The Oldways models are important, and the new dietary guidelines are steps in the right direction. Amphetamine-like drugs that stop working as soon as they are stopped and Olestra's "anal seepage" are steps in the wrong direction.
What hasn't been tried to treat obesity? Incentives to physicians to counsel, and to patients to take that counsel. Food, cooking and exercise belong in the discussion between doctors and patients as much as do potassium levels for patients on diuretics.
This year, the U.S. Department of Transportation released a report analyzing more than 800,000 traffic collisions that took place in seven states in 1990. Only two-thirds of the drivers involved used seat belts, but $68 million would have been saved if all had used them. Hospital costs for unbelted drivers were $5,000 higher (55 percent higher) than for unbelted drivers.
Most people are shielded from the cost of accidents as they are from the cost of health care. On average, people pay only about 15 percent out of pocket, according to American Medical News; the rest is picked up by auto insurers and others. Like other patients, accident victims seldom see the real cost of hospitalization, paid by insurers or managed care organizations and ultimately by employers or others in the form of premiums.
Seat belts, too, raise an ethical concern, because in managed care, all members pay for each others' afflictions.

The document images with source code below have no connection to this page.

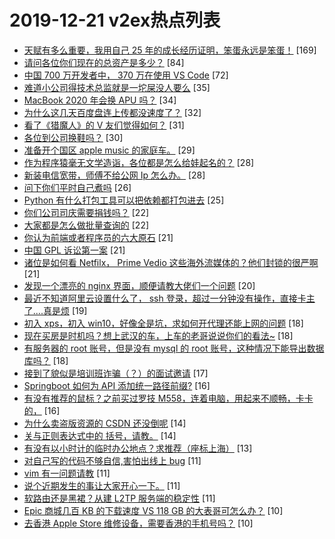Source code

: # 2019-12-21 v2ex热点列表

+ [天赋有多么重要，我用自己 25 年的成长经历证明，笨蛋永远是笨蛋！](https://www.v2ex.com/t/631032#reply169) [169]
+ [请问各位你们现在的总资产是多少？](https://www.v2ex.com/t/631008#reply84) [84]
+ [中国 700 万开发者中， 370 万在使用 VS Code](https://www.v2ex.com/t/630991#reply72) [72]
+ [难道小公司得技术总监就是一坨屎没人要么](https://www.v2ex.com/t/631050#reply35) [35]
+ [MacBook 2020 年会换 APU 吗？](https://www.v2ex.com/t/631004#reply34) [34]
+ [为什么这几天百度盘连上传都没速度了？](https://www.v2ex.com/t/630987#reply32) [32]
+ [看了《猎魔人》的 V 友们觉得如何？](https://www.v2ex.com/t/631006#reply31) [31]
+ [各位到公司换鞋吗？](https://www.v2ex.com/t/631049#reply30) [30]
+ [准备开个国区 apple music 的家庭车。](https://www.v2ex.com/t/631000#reply29) [29]
+ [作为程序猿毫无文学造诣，各位都是怎么给娃起名的？](https://www.v2ex.com/t/631094#reply28) [28]
+ [新装电信宽带，师傅不给公网 Ip 怎么办。](https://www.v2ex.com/t/631037#reply28) [28]
+ [问下你们平时自己煮吗](https://www.v2ex.com/t/631114#reply26) [26]
+ [Python 有什么打包工具可以把依赖都打包进去](https://www.v2ex.com/t/631074#reply25) [25]
+ [你们公司司庆需要捐钱吗？](https://www.v2ex.com/t/631061#reply22) [22]
+ [大家都是怎么做批量查询的](https://www.v2ex.com/t/631003#reply22) [22]
+ [你认为前端或者程序员的六大原石](https://www.v2ex.com/t/631087#reply21) [21]
+ [中国 GPL 诉讼第一案](https://www.v2ex.com/t/631002#reply21) [21]
+ [诸位是如何看 Netfilx， Prime Vedio 这些海外流媒体的？他们封锁的很严啊](https://www.v2ex.com/t/631025#reply21) [21]
+ [发现一个漂亮的 nginx 界面，顺便请教大佬们一个问题](https://www.v2ex.com/t/631034#reply20) [20]
+ [最近不知道阿里云设置什么了， ssh 登录，超过一分钟没有操作，直接卡主了....真是烦](https://www.v2ex.com/t/631020#reply19) [19]
+ [初入 xps，初入 win10，好像全是坑，求如何开代理还能上网的问题](https://www.v2ex.com/t/631071#reply18) [18]
+ [现在买房是时机吗？想上武汉的车，上车的老哥说说你们的看法~](https://www.v2ex.com/t/631010#reply18) [18]
+ [有服务器的 root 账号，但是没有 mysql 的 root 账号，这种情况下能导出数据库吗？](https://www.v2ex.com/t/631023#reply18) [18]
+ [接到了貌似是培训班诈骗（？）的面试邀请](https://www.v2ex.com/t/631067#reply17) [17]
+ [Springboot 如何为 API 添加统一路径前缀?](https://www.v2ex.com/t/631009#reply16) [16]
+ [有没有推荐的鼠标？之前买过罗技 M558，连着电脑，用起来不顺畅，卡卡的，](https://www.v2ex.com/t/631011#reply16) [16]
+ [为什么卖盗版资源的 CSDN 还没倒呢](https://www.v2ex.com/t/631066#reply14) [14]
+ [关与正则表达式中的 括号，请教。](https://www.v2ex.com/t/631085#reply14) [14]
+ [有没有以小时计的临时办公地点？求推荐（座标上海）](https://www.v2ex.com/t/631046#reply13) [13]
+ [对自己写的代码不够自信,害怕出线上 bug](https://www.v2ex.com/t/631058#reply11) [11]
+ [vim 有一问题请教](https://www.v2ex.com/t/631121#reply11) [11]
+ [说个近期发生的事让大家开心一下。](https://www.v2ex.com/t/631133#reply11) [11]
+ [软路由还是黑裙？从建 L2TP 服务端的稳定性](https://www.v2ex.com/t/630996#reply11) [11]
+ [Epic 商城几百 KB 的下载速度 VS 118 GB 的大表哥可怎么办？](https://www.v2ex.com/t/631043#reply10) [10]
+ [去香港 Apple Store 维修设备，需要香港的手机号吗？](https://www.v2ex.com/t/631068#reply10) [10]
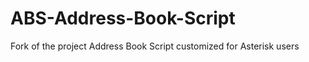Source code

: ABS-Address-Book-Script
=======================

Fork of the project Address Book Script customized for Asterisk users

Accidents may not be preventable, but if members know their cost will be lower if all members' seat belts and helmets are on, then members and doctors should make sure they're on.
Slimming down, stopping smoking and wearing seat belts would probably have more impact on health care costs and quality of life than any other three behavior changes. Managed care should have the courage and vision to promote them as treatment for the illnesses they engender. Physicians should lead this health effort, because patients listen when physicians counsel about life style. Smoking, food and seat belt choices are power — economic power. We can help patients unleash this power by encouraging personal responsibility, the very foundation of morality.

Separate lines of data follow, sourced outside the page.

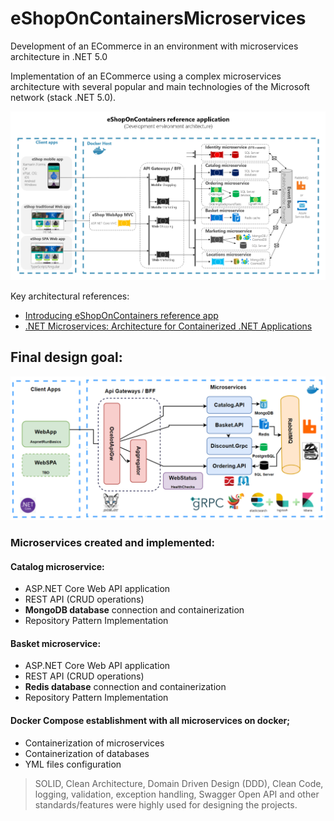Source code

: # eShopOnContainersMicroservices
Development of an ECommerce in an environment with microservices architecture in .NET 5.0

Implementation of an ECommerce using a complex microservices architecture with several popular and main technologies of the Microsoft network (stack .NET 5.0).

![Microsoft_eShopOn](/helperResources/eShopOnContainers-Architecture-Microsoft.png)

Key architectural references:
* [Introducing eShopOnContainers reference app](https://docs.microsoft.com/en-us/dotnet/architecture/cloud-native/introduce-eshoponcontainers-reference-app)
* [.NET Microservices: Architecture for Containerized .NET Applications](https://docs.microsoft.com/en-us/dotnet/architecture/microservices/)

## Final design goal:

![Microservices_Arch_Applied](/helperResources/Applied%20Project%20Architecture.png)

### Microservices created and implemented:

#### Catalog microservice: 
* ASP.NET Core Web API application 
* REST API (CRUD operations)
* **MongoDB database** connection and containerization
* Repository Pattern Implementation

#### Basket microservice: 
* ASP.NET Core Web API application 
* REST API (CRUD operations)
* **Redis database** connection and containerization
* Repository Pattern Implementation

#### Docker Compose establishment with all microservices on docker;
* Containerization of microservices
* Containerization of databases
* YML files configuration

> SOLID, Clean Architecture, Domain Driven Design (DDD), Clean Code, logging, validation, exception handling, Swagger Open API and other standards/features were highly used for designing the projects.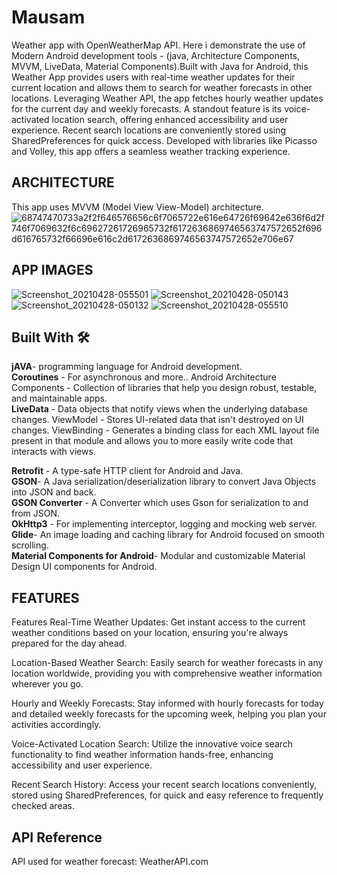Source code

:
# Mausam

Weather app with OpenWeatherMap API. Here i demonstrate the use of Modern Android development tools - (java, Architecture Components, MVVM, LiveData, Material Components).Built with Java for Android, this Weather App provides users with real-time weather updates for their current location and allows them to search for weather forecasts in other locations. Leveraging Weather API, the app fetches hourly weather updates for the current day and weekly forecasts. A standout feature is its voice-activated location search, offering enhanced accessibility and user experience. Recent search locations are conveniently stored using SharedPreferences for quick access. Developed with libraries like Picasso and Volley, this app offers a seamless weather tracking experience.


## ARCHITECTURE
This app uses MVVM (Model View View-Model) architecture.
![68747470733a2f2f646576656c6f7065722e616e64726f69642e636f6d2f746f7069632f6c69627261726965732f6172636869746563747572652f696d616765732f66696e616c2d6172636869746563747572652e706e67](https://github.com/stranger0407/Mausam-/assets/113629315/abc528c7-8e71-4e31-9a50-6cc685a1896d)

## APP IMAGES
![Screenshot_20210428-055501](https://github.com/stranger0407/Mausam-/assets/113629315/1fafdfd1-8de2-4ad7-92e7-734f33731af6)
![Screenshot_20210428-050143](https://github.com/stranger0407/Mausam-/assets/113629315/e7088011-59fc-4f6b-914a-1d38666d267c)
![Screenshot_20210428-050132](https://github.com/stranger0407/Mausam-/assets/113629315/0b39cc8c-c750-4869-a42b-ba2f97cc9092)
![Screenshot_20210428-055510](https://github.com/stranger0407/Mausam-/assets/113629315/c5df0b4b-5c5f-454e-8222-a5bda4d4874b)
## Built With 🛠
**jAVA**- programming language for Android development.   
**Coroutines** - For asynchronous and more..
Android Architecture Components - Collection of libraries that help you design robust, testable, and maintainable apps.    
**LiveData** - Data objects that notify views when the underlying database changes.
ViewModel - Stores UI-related data that isn't destroyed on UI changes.
ViewBinding - Generates a binding class for each XML layout file present in that module and allows you to more easily write code that interacts with views.

**Retrofit** - A type-safe HTTP client for Android and Java.      
**GSON**- A Java serialization/deserialization library to convert Java Objects into JSON and back.  
**GSON Converter** - A Converter which uses Gson for serialization to and from JSON.                                   
**OkHttp3** - For implementing interceptor, logging and mocking web server.   
**Glide**- An image loading and caching library for Android focused on smooth scrolling.      
**Material Components for Android**- Modular and customizable Material Design UI components for Android.
## FEATURES
Features
Real-Time Weather Updates: Get instant access to the current weather conditions based on your location, ensuring you're always prepared for the day ahead.

Location-Based Weather Search: Easily search for weather forecasts in any location worldwide, providing you with comprehensive weather information wherever you go.

Hourly and Weekly Forecasts: Stay informed with hourly forecasts for today and detailed weekly forecasts for the upcoming week, helping you plan your activities accordingly.

Voice-Activated Location Search: Utilize the innovative voice search functionality to find weather information hands-free, enhancing accessibility and user experience.

Recent Search History: Access your recent search locations conveniently, stored using SharedPreferences, for quick and easy reference to frequently checked areas.
## API Reference
API used for weather forecast: WeatherAPI.com


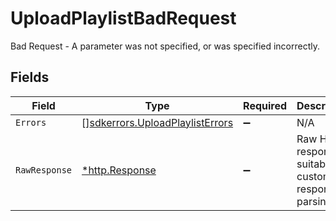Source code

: # UploadPlaylistBadRequest

Bad Request - A parameter was not specified, or was specified incorrectly.


## Fields

| Field                                                                              | Type                                                                               | Required                                                                           | Description                                                                        |
| ---------------------------------------------------------------------------------- | ---------------------------------------------------------------------------------- | ---------------------------------------------------------------------------------- | ---------------------------------------------------------------------------------- |
| `Errors`                                                                           | [][sdkerrors.UploadPlaylistErrors](../../models/sdkerrors/uploadplaylisterrors.md) | :heavy_minus_sign:                                                                 | N/A                                                                                |
| `RawResponse`                                                                      | [*http.Response](https://pkg.go.dev/net/http#Response)                             | :heavy_minus_sign:                                                                 | Raw HTTP response; suitable for custom response parsing                            |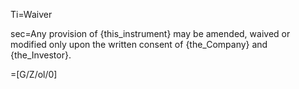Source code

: Ti=Waiver

sec=Any provision of {this_instrument} may be amended, waived or modified only upon the written consent of {the_Company} and {the_Investor}.

=[G/Z/ol/0]
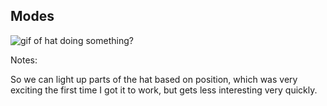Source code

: ## Modes

![gif of hat doing something?](https://placebear.com/200/300)

Notes:

So we can light up parts of the hat based on position, which was very exciting the first time I got it to work, but gets less interesting very quickly.
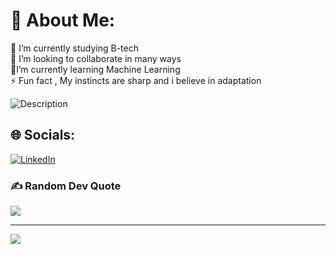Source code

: # 💫 About Me:
🔭 I’m currently studying B-tech <br>👯 I’m looking to collaborate in many ways<br>🤝I’m currently learning Machine Learning <br>⚡ Fun fact , My instincts are sharp and i believe in adaptation 

![Description](https://media.tenor.com/S8CEO_VpVxIAAAAM/light-death-note.gif)


## 🌐 Socials:
[![LinkedIn](https://img.shields.io/badge/LinkedIn-%230077B5.svg?logo=linkedin&logoColor=white)](https://linkedin.com/in/pranav-Rajendraprasad)

### ✍️ Random Dev Quote
![](https://quotes-github-readme.vercel.app/api?type=horizontal&theme=radical)

---
[![](https://visitcount.itsvg.in/api?id=LIGHTscrn&icon=0&color=0)](https://visitcount.itsvg.in)

<!-- Proudly created with GPRM ( https://gprm.itsvg.in ) -->
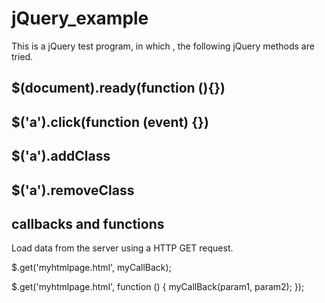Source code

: # jQuery_example
This is a jQuery test program, in which , the following jQuery methods are tried.

## $(document).ready(function (){})
## $('a').click(function (event) {})
## $('a').addClass
## $('a').removeClass
## callbacks and functions
Load data from the server using a HTTP GET request.

$.get('myhtmlpage.html', myCallBack);

$.get('myhtmlpage.html', function () {
        myCallBack(param1, param2);
      });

Just as Oldways wants people to "vote with their forks," doctors should vote with their incentives. Financial incentives to physicians should reflect the number of referrals to stop-smoking classes and the documentation of seat belt and helmet advice (even in an unrelated office visit) and of spoken tips about diet, fat and exercise.
Making public health a private business might just include people who have been left out of managed care — the uninsured — for every patient's good.